Six tips to becoming a charity CEO
Sarah Gosling is an experienced charity chief executive and trustee.
Through her four years as CEO at Reach Volunteering Sarah developed a deep understanding of the skills and contribution of volunteers. Six years at the University of Nottingham Students’ Union saw Sarah lead the creation of the Union’s first strategy in in a complex membership and student-led charity. Recently
Sarah facilitated our first Aspiring CEO event as part of the Peridot Leadership Network.
In this special guest blog, she discusses what it takes to become a new CEO and how our aspiring CEO event helped.
Recipe for Building Charity Success – the experimental method
- 21 aspiring CEOs
- 4 experienced CEOs
- Slightly nervous facilitator
- 3 passionate third sector recruiters
- 1 large airy space with lots of tea, coffee, water and cake.
- Separate aspiring CEOs into small tables and let them mix gently
- Put aside discussions periodically and whip in four experienced CEOs, one at a time, until slightly frothing
- Add a new yeast-like tool to help aspiring CEOs rise well
- Rest group for 20 minutes while two experienced CEOs knead the mind vigorously
- Place in an incubator for a week, add more ideas and a few more flavours
- Incubate for another week and add a passionate recruiter
- Taste every 4-6 weeks and see how the flavour develops.
It is no secret I love cake. When I left UoNSU where I had been chief executive for 6½ years we celebrated with cake and I was given a huge cake, HUGE. So reflecting on the first aspiring CEO event, where of course we had cake, this analogy of baking popped into my mind.
It was a leadership event with a difference. 21 experienced leaders considering the potential of that top leadership position in a charity. Add in four experienced CEOs sharing their tips and experiences – and at times frankly whipping the room up with a radical new ingredient!
So after tasting and stirring for an afternoon what have we actually taken away from the first of Peridot’s Aspiring CEO events?

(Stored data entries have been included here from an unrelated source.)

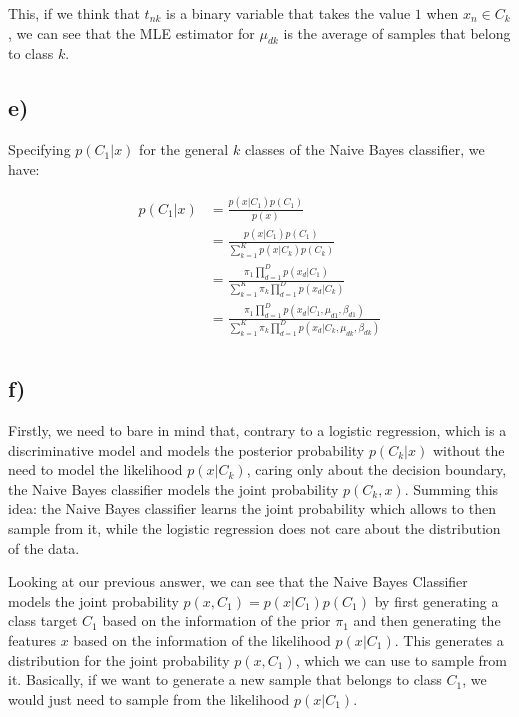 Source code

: \documentclass[12pt,a4paper,oneside]{paper}
\begin{document}
This, if we think that $t_{nk}$ is a binary variable that takes the value $1$ when $x_n \in C_k$, we can see that the MLE estimator for $\mu_{dk}$ is the average of samples that belong to class $k$.

\subsection*{e)}

Specifying $p(C_1 | x)$ for the general $k$ classes of the Naive Bayes classifier, we have:

\begin{align*}
    p(C_1 | x) &= \frac{p(x | C_1) p(C_1)}{p(x)} \\
    &= \frac{p(x | C_1) p(C_1)}{\sum_{k=1}^{K} p(x | C_k) p(C_k)} \\
    &= \frac{\pi_1 \prod_{d=1}^{D} p(x_d | C_1)}{\sum_{k=1}^{K} \pi_k \prod_{d=1}^{D} p(x_d | C_k)} \\
    &= \frac{\pi_1 \prod_{d=1}^{D} p(x_d | C_1, \mu_{d1}, \beta_{d1})}{\sum_{k=1}^{K} \pi_k \prod_{d=1}^{D} p(x_d | C_k, \mu_{dk}, \beta_{dk})} \\
\end{align*}

\subsection*{f)}

Firstly, we need to bare in mind that, contrary to a logistic regression, which is a discriminative model and
models the posterior probability $p(C_k | x)$ without the need to model the likelihood $p(x | C_k)$, caring only about the decision boundary, the Naive Bayes
classifier models the joint probability $p(C_k, x)$. Summing this idea: the Naive Bayes classifier learns the joint probability
which allows to then sample from it, while the logistic regression does not care about the distribution of the data. 

Looking at our previous answer, we can see that the Naive Bayes Classifier models the joint probability
$p(x, C_1) = p(x | C_1) p(C_1)$ by first generating a class target $C_1$ based on the information of the prior $\pi_1$ and
then generating the features $x$ based on the information of the likelihood $p(x | C_1)$. This generates a distribution
for the joint probability $p(x, C_1)$, which we can use to sample from it. Basically, if we want to generate a new sample
that belongs to class $C_1$, we would just need to sample from the likelihood $p(x | C_1)$. 
\end{document}

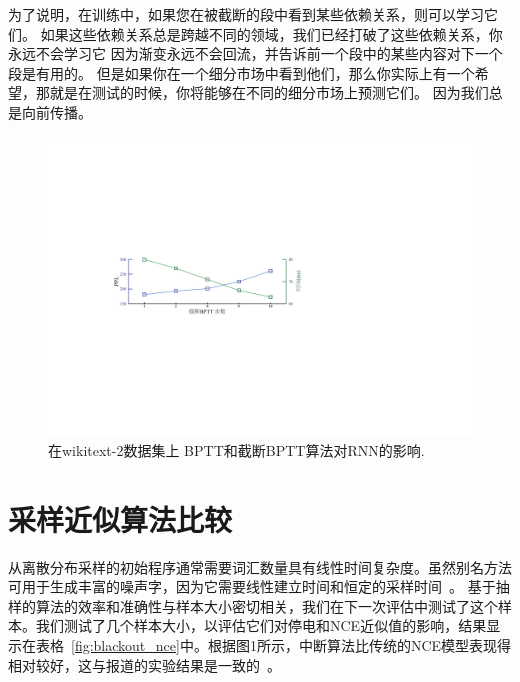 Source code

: 为了说明，在训练中，如果您在被截断的段中看到某些依赖关系，则可以学习它们。 如果这些依赖关系总是跨越不同的领域，我们已经打破了这些依赖关系，你永远不会学习它 因为渐变永远不会回流，并告诉前一个段中的某些内容对下一个段是有用的。 但是如果你在一个细分市场中看到他们，那么你实际上有一个希望，那就是在测试的时候，你将能够在不同的细分市场上预测它们。 因为我们总是向前传播。
\begin{figure}[!h]
  \centering
  \includegraphics[width=0.9\columnwidth]{./figures/tbptt.pdf}
  \caption{在wikitext-2数据集上 BPTT和截断BPTT算法对RNN的影响.}\label{fig:tbptt}
\end{figure}
\section{采样近似算法比较}
从离散分布采样的初始程序通常需要词汇数量具有线性时间复杂度。虽然别名方法可用于生成丰富的噪声字，因为它需要线性建立时间和恒定的采样时间~。
基于抽样的算法的效率和准确性与样本大小密切相关，我们在下一次评估中测试了这个样本。我们测试了几个样本大小，以评估它们对停电和NCE近似值的影响，结果显示在表格~\ref{fig:blackout_nce}中。根据图1所示，中断算法比传统的NCE模型表现得相对较好，这与报道的实验结果是一致的~\cite{DBLP:journals/iclr/JiVSAD15}。


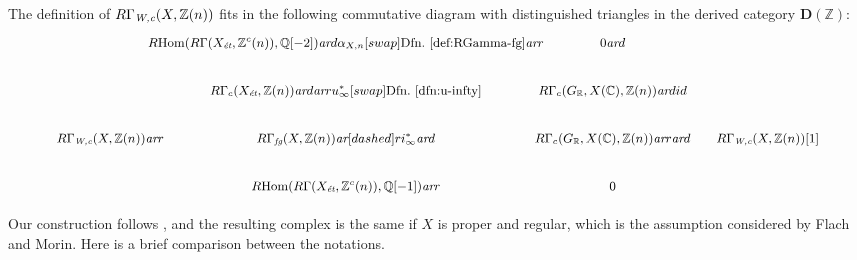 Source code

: \documentclass[leqno,12pt]{article}
\theoremstyle{plain}
\theoremstyle{definition}
\DeclareMathOperator{\Hom}{Hom}
\newcommand{\CC}{\mathbb{C}}
\newcommand{\QQ}{\mathbb{Q}}
\newcommand{\RR}{\mathbb{R}}
\newcommand{\ZZ}{\mathbb{Z}}
\newcommand{\Wc}{\text{\it W,c}}
\newcommand{\ar}{\text{\it ar}}
\newcommand{\et}{\text{\it \'{e}t}}
\newcommand{\fg}{\text{\it fg}}
\newcommand{\RHom}{R\!\Hom}
\newcommand{\DZ}{{\mathbf{D} (\ZZ)}}
\begin{document}
The definition of $R\Gamma_\Wc (X,\ZZ(n))$ fits in the following commutative
diagram with distinguished triangles in the derived category $\DZ$:
\begin{equation}
  \label{eqn:diagram-defining-everything}
  \begin{tikzcd}[column sep=1em,font=\small]
    &[-3em] \RHom (R\Gamma (X_\et, \ZZ^c (n)), \QQ [-2]) \ar{d}{\alpha_{X,n}}[swap]{\text{Dfn.~\ref{def:RGamma-fg}}} \ar{r} &[-2.5em] 0 \ar{d} \\
    & R\Gamma_c (X_\et, \ZZ(n)) \ar{d}\ar{r}{u_\infty^*}[swap]{\text{Dfn.~\ref{dfn:u-infty}}} & R\Gamma_c (G_\RR, X (\CC), \ZZ(n))\ar{d}{id} \\
    R\Gamma_\Wc (X, \ZZ (n)) \ar{r} & R\Gamma_\fg (X, \ZZ(n)) \ar[dashed]{r}{i_\infty^*}\ar{d} & R\Gamma_c (G_\RR, X (\CC), \ZZ(n)) \ar{r} \ar{d} & R\Gamma_\Wc (X, \ZZ (n)) [1] \\
    & \RHom (R\Gamma (X_\et, \ZZ^c (n)), \QQ [-1]) \ar{r} & 0
  \end{tikzcd}
\end{equation}

Our construction follows \cite{Flach-Morin-2018}, and the resulting complex is
the same if $X$ is proper and regular, which is the assumption considered
by Flach and Morin. Here is a brief comparison between the notations.
\end{document}
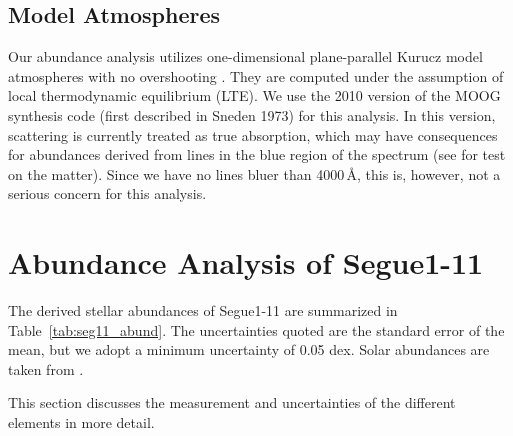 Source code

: \documentclass{emulateapj}
\begin{document}
\subsection{Model Atmospheres}
Our abundance analysis utilizes one-dimensional plane-parallel Kurucz
model atmospheres with no overshooting \citep{kurucz}. They are computed
under the assumption of local thermodynamic equilibrium (LTE). We use the
2010 version of the MOOG synthesis code (first described in Sneden 1973)\nocite{moog}
for this analysis.  In this version, scattering is currently treated as
true absorption, which may have consequences for abundances derived from
lines in the blue region of the spectrum (see \citet{Frebel2010a} for test on
the matter). Since we have no lines bluer than 4000\,{\AA}, this is, however,
not a serious concern for this analysis.




\section{Abundance Analysis of Segue1-11}
\label{sec:abund}

The derived stellar abundances of Segue1-11 are summarized in Table~\ref{tab:seg11_abund}. The uncertainties quoted are the standard error of the mean, but we adopt a minimum uncertainty of 0.05 dex. Solar abundances are taken from \citet{Asplund2009}.

 This section discusses the measurement and uncertainties of the different elements in more detail.
\end{document}
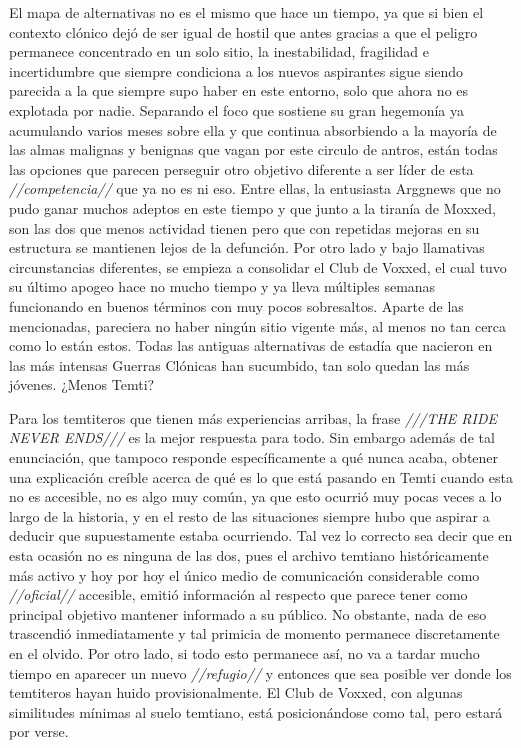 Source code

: \documentclass[
  spanish,
]{book}
\begin{document}
El mapa de alternativas no es el mismo que hace un tiempo, ya que si bien el contexto clónico dejó de ser igual de hostil que antes gracias a que el peligro permanece concentrado en un solo sitio, la inestabilidad, fragilidad e incertidumbre que siempre condiciona a los nuevos aspirantes sigue siendo parecida a la que siempre supo haber en este entorno, solo que ahora no es explotada por nadie. Separando el foco que sostiene su gran hegemonía ya acumulando varios meses sobre ella y que continua absorbiendo a la mayoría de las almas malignas y benignas que vagan por este circulo de antros, están todas las opciones que parecen perseguir otro objetivo diferente a ser líder de esta \emph{//competencia//} que ya no es ni eso. Entre ellas, la entusiasta Arggnews que no pudo ganar muchos adeptos en este tiempo y que junto a la tiranía de Moxxed, son las dos que menos actividad tienen pero que con repetidas mejoras en su estructura se mantienen lejos de la defunción. Por otro lado y bajo llamativas circunstancias diferentes, se empieza a consolidar el Club de Voxxed, el cual tuvo su último apogeo hace no mucho tiempo y ya lleva múltiples semanas funcionando en buenos términos con muy pocos sobresaltos. Aparte de las mencionadas, pareciera no haber ningún sitio vigente más, al menos no tan cerca como lo están estos. Todas las antiguas alternativas de estadía que nacieron en las más intensas Guerras Clónicas han sucumbido, tan solo quedan las más jóvenes. ¿Menos Temti?

Para los temtiteros que tienen más experiencias arribas, la frase \emph{///THE RIDE NEVER ENDS///} es la mejor respuesta para todo. Sin embargo además de tal enunciación, que tampoco responde específicamente a qué nunca acaba, obtener una explicación creíble acerca de qué es lo que está pasando en Temti cuando esta no es accesible, no es algo muy común, ya que esto ocurrió muy pocas veces a lo largo de la historia, y en el resto de las situaciones siempre hubo que aspirar a deducir que supuestamente estaba ocurriendo. Tal vez lo correcto sea decir que en esta ocasión no es ninguna de las dos, pues el archivo temtiano históricamente más activo y hoy por hoy el único medio de comunicación considerable como \emph{//oficial//} accesible, emitió información al respecto que parece tener como principal objetivo mantener informado a su público. No obstante, nada de eso trascendió inmediatamente y tal primicia de momento permanece discretamente en el olvido. Por otro lado, si todo esto permanece así, no va a tardar mucho tiempo en aparecer un nuevo \emph{//refugio//} y entonces que sea posible ver donde los temtiteros hayan huido provisionalmente. El Club de Voxxed, con algunas similitudes mínimas al suelo temtiano, está posicionándose como tal, pero estará por verse.
\end{document}
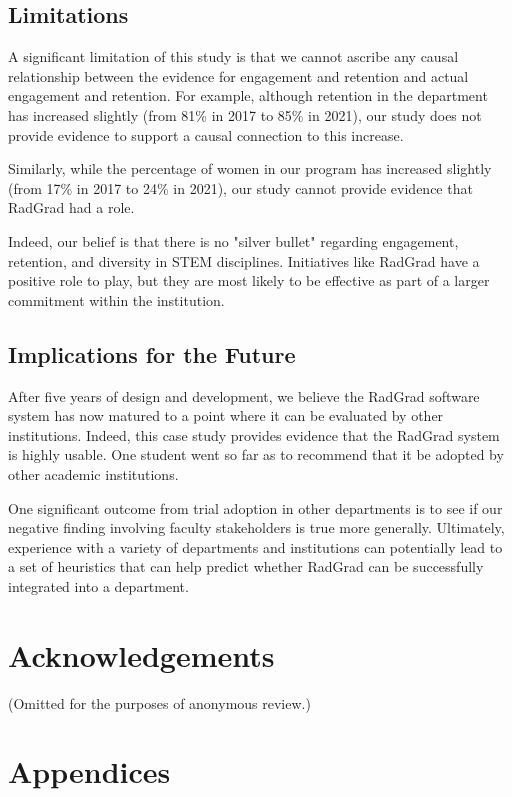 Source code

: \documentclass[acmsmall]{acmart}
\begin{document}
\subsection{Limitations}

A significant limitation of this study is that we cannot ascribe any causal relationship between the evidence for engagement and retention and actual engagement and retention. For example, although retention in the department has increased slightly (from 81\% in 2017 to 85\% in 2021), our study does not provide evidence to support a causal connection to this increase.

Similarly, while the percentage of women in our program has increased slightly (from 17\% in 2017 to 24\% in 2021), our study cannot provide evidence that RadGrad had a role.

Indeed, our belief is that there is no "silver bullet" regarding engagement, retention, and diversity in STEM disciplines. Initiatives like RadGrad have a positive role to play, but they are most likely to be effective as part of a larger commitment within the institution.

\subsection{Implications for the Future}

After five years of design and development, we believe the RadGrad software system has now matured to a point where it can be evaluated by other institutions. Indeed, this case study provides evidence that the RadGrad system is highly usable. One student went so far as to recommend that it be adopted by other academic institutions.

One significant outcome from trial adoption in other departments is to see if our negative finding involving faculty stakeholders is true more generally. Ultimately, experience with a variety of departments and institutions can potentially lead to a set of heuristics that can help predict whether RadGrad can be successfully integrated into a department.

\section{Acknowledgements}

(Omitted for the purposes of anonymous review.)

\section{Appendices}
\end{document}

I’ve picked my top six flavours of the afternoon.
Don’t Give Up
Not as odd a place to start as it might sound. Whether it is the desire to be a Charity CEO, a seemingly insoluble challenge, a piece of negative feedback that eats away, if you have a vision and what you are doing is creating change for good, don’t give up.
We all have imposter syndrome
There’s no school for CEOs, no course to qualify you as a charity CEO as you have for a barrister or an accountant or even an equity-card holding actor.
So many people in the room mentioned the sense of being an imposter, including the experienced CEOs that we realised this sense of being unprepared is within us and those around us quite rightly see our capability and competence not the lack of a driving licence for charity leadership.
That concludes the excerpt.